* Given information:
+--
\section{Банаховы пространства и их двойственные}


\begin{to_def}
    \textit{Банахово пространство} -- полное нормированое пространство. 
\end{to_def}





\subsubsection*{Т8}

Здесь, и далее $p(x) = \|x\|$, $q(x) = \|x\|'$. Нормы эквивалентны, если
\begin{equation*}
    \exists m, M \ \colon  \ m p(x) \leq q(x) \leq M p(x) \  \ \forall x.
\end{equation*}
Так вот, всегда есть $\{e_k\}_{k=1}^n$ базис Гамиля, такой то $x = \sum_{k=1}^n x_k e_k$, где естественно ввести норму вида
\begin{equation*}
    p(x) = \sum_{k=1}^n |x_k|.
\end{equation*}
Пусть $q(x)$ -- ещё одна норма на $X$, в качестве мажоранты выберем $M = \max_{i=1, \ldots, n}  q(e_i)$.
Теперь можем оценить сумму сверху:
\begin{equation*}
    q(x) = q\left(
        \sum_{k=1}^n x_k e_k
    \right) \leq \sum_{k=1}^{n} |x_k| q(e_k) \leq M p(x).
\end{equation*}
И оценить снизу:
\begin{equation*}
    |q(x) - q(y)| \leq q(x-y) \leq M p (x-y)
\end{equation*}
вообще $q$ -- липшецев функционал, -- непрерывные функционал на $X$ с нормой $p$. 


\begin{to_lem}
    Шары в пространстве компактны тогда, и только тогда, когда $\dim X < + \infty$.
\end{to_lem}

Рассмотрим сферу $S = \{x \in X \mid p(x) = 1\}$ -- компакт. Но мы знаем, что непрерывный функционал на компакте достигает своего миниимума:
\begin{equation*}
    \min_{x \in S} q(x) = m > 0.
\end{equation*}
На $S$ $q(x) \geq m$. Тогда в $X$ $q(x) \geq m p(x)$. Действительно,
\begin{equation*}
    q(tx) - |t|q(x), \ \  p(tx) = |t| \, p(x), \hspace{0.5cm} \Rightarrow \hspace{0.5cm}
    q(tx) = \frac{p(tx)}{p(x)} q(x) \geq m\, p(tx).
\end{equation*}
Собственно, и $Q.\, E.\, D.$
+--
Set down only the lines from the line with "На $S$ $q(x)" through the last line of the data above, keeping both the first and the last.

На $S$ $q(x) \geq m$. Тогда в $X$ $q(x) \geq m p(x)$. Действительно,
\begin{equation*}
    q(tx) - |t|q(x), \ \  p(tx) = |t| \, p(x), \hspace{0.5cm} \Rightarrow \hspace{0.5cm}
    q(tx) = \frac{p(tx)}{p(x)} q(x) \geq m\, p(tx).
\end{equation*}
Собственно, и $Q.\, E.\, D.$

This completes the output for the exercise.